Of course they didn't have problems before. The patient knew less, she is currently being more assertive, there's a conflict now and the stakes are higher with relapse. The real issue is whether there are apt to be more bumps in the road ahead. Is the doctor more willing to listen to the patient's input and respond fully. If not, seek a new doctor.


To be fair to the oncologist, might it just have been a bad moment and the doctor lacked time for the discussion or was unusually tired and stressed? If so, then the patient might request that doctor simply say so in future and schedule another time for the discussion -- after s/he has reviewed the medical literature presented by the patient. If the doctor doesn't offer his/her own apology at some point, then scary as it sounds, the patient should put oncologist shopping on her to-do list before the rising stress level creates more friction and things completely break down.


Doctors should be able to persuasively present their rationale for preferring one treatment option over another and simultaneously recognize that they may be wrong. Doctors are human and have been known to make errors of judgment, particularly in the constantly evolving area of oncology. The cornerstone of modern science is doubt. An honest physician-scientist knows that there can always be new information that can change outlook on care. The wise physician always leaves at least a little room for doubting his or her opinion and being open to new information regardless of the source. Patients don't lose respect for doctors who admit they are human and can't possibly keep up with all emerging data for all cancers. Patients lose respect for arrogant doctors who would rather look right than be right.


4. A very real fear for patients is that offending a doctor can risk incurring the doctor's wrath or resentment and result in less than optimal care and attention (on a subconscious level at least). This common and almost unavoidable anxiety, a kind of medical Stockholm syndrome, sometimes causes patients to retreat from standing up for themselves, to delay or avoid taking sensible steps such as seeking second opinions, or effectively voicing their thoughts and goals for their own treatment. This fear must be worked through, preferably with a therapist or hospital social worker experienced with cancer patients, so that a patient's health care team doesn't become dysfunctional by losing the full, empowered presence of a competent patient in choosing his or her own therapy. Whose life is it anyway?


~ Liz for PAL

Dr. Harpham has responded to the original patient's situation (not to Liz) a couple more times in her blog, and it's also thought-provoking.

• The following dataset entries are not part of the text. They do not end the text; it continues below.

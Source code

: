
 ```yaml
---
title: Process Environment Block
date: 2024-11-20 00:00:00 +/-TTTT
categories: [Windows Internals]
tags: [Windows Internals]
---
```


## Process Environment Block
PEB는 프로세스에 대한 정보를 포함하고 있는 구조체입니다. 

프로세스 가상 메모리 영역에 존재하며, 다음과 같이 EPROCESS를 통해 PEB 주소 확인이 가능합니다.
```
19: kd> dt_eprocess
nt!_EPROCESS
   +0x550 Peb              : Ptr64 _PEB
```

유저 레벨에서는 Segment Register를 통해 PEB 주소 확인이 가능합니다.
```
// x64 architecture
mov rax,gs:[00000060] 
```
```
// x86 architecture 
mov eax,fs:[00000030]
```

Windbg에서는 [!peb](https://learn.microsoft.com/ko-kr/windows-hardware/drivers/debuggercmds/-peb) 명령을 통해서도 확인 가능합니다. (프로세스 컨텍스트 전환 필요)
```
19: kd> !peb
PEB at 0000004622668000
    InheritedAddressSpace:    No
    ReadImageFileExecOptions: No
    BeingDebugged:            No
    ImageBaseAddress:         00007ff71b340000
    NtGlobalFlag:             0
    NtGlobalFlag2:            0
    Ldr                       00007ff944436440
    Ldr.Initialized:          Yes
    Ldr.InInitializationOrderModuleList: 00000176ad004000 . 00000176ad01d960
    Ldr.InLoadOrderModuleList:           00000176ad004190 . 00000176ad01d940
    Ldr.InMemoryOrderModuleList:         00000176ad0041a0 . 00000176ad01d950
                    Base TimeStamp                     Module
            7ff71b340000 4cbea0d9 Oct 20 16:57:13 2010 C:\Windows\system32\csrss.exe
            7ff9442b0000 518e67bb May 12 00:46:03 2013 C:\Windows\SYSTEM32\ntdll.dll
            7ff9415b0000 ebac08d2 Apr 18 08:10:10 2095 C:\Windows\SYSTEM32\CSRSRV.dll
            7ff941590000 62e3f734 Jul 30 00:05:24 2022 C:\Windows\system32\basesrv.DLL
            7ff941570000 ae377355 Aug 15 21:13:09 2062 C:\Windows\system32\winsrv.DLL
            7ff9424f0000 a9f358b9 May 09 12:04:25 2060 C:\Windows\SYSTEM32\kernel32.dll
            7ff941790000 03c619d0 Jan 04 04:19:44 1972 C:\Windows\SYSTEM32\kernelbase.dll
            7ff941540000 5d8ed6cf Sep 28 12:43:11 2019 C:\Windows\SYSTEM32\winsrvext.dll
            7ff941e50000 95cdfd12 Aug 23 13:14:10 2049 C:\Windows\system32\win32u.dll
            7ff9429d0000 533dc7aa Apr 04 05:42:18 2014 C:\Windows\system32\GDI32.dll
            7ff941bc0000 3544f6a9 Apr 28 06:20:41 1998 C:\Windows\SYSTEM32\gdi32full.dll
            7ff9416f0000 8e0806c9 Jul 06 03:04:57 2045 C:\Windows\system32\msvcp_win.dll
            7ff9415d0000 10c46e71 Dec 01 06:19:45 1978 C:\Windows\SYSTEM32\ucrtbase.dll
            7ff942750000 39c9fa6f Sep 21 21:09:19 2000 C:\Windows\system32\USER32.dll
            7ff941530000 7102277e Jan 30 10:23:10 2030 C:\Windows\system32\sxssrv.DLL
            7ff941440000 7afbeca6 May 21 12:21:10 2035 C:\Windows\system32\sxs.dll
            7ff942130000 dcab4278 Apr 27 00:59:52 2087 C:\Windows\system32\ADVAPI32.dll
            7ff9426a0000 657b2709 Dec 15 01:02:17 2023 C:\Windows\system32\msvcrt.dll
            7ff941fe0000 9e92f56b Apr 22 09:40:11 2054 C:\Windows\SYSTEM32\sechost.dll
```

I'm not going to take sides on this issue, given the respect that I have for both Dr. H and for Liz. But I will say that I believe strongly in a patient's need to get as much information as she feels she needs, on her own and from her doctor, and to seek out any source (including another doctor) that will give it to her.

It's always interesting to see the perspective of a doctor when it comes to dealing with patients. We don't always get it, and I know from speaking to doctors that it's not an easy job -- especially if you're dealing, quite literally, every day with matters of life and death.

I'll leave it at that, for you to ponder.

1 comment:

TODD ALLEN said...

You have no idea the mass of compassion my heart has for all victims of medical malpractice. Being the victim of a state-employed surgeon in Iowa at the age of 18, I had nothing to assist me. For this reason I live a life with a paralyzed leg and constant pain. All doctors should be arrested and tried by our county atttorneys like all othe criminals.